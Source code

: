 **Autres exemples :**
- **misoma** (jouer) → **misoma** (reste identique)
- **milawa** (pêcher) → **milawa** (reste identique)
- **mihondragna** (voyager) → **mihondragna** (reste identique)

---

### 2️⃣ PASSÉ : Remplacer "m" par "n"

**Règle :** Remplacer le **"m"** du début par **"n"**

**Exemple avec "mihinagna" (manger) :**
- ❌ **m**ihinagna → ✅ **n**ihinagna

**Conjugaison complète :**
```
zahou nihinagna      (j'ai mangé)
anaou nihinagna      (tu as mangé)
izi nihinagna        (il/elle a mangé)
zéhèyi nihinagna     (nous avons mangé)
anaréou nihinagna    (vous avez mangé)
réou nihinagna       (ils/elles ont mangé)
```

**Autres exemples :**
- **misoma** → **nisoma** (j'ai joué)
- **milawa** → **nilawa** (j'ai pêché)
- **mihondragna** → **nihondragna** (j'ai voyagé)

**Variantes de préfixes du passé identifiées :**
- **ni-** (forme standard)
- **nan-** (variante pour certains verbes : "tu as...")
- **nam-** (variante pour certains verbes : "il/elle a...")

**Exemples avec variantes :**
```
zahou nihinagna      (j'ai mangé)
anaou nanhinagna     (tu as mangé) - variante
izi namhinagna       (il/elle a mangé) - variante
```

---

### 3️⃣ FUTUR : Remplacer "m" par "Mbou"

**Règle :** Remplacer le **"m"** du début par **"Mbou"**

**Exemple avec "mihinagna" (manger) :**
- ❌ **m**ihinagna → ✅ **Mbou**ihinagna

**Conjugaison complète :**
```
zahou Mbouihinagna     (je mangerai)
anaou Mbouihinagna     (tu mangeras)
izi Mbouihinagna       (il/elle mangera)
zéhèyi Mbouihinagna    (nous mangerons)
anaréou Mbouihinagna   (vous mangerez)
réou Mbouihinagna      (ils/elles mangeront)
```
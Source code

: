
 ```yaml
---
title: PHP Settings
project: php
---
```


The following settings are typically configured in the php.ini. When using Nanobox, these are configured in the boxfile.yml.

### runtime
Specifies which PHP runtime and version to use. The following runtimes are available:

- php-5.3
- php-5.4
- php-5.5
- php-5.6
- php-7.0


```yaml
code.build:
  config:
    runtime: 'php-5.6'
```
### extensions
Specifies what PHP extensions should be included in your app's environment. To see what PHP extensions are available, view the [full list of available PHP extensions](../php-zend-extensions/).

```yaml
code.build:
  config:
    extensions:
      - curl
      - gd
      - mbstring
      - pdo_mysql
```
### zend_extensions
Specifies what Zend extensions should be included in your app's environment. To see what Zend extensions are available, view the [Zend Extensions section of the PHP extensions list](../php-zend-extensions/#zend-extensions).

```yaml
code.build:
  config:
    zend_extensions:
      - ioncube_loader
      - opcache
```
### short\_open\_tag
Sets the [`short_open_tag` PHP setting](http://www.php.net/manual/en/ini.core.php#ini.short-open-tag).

+ + + +

:: PROBLEM TO WORK ON ::
The answer should be one number, the count of lines above that contain "Remplacer".

:: SOLVED EXERCISE ::
4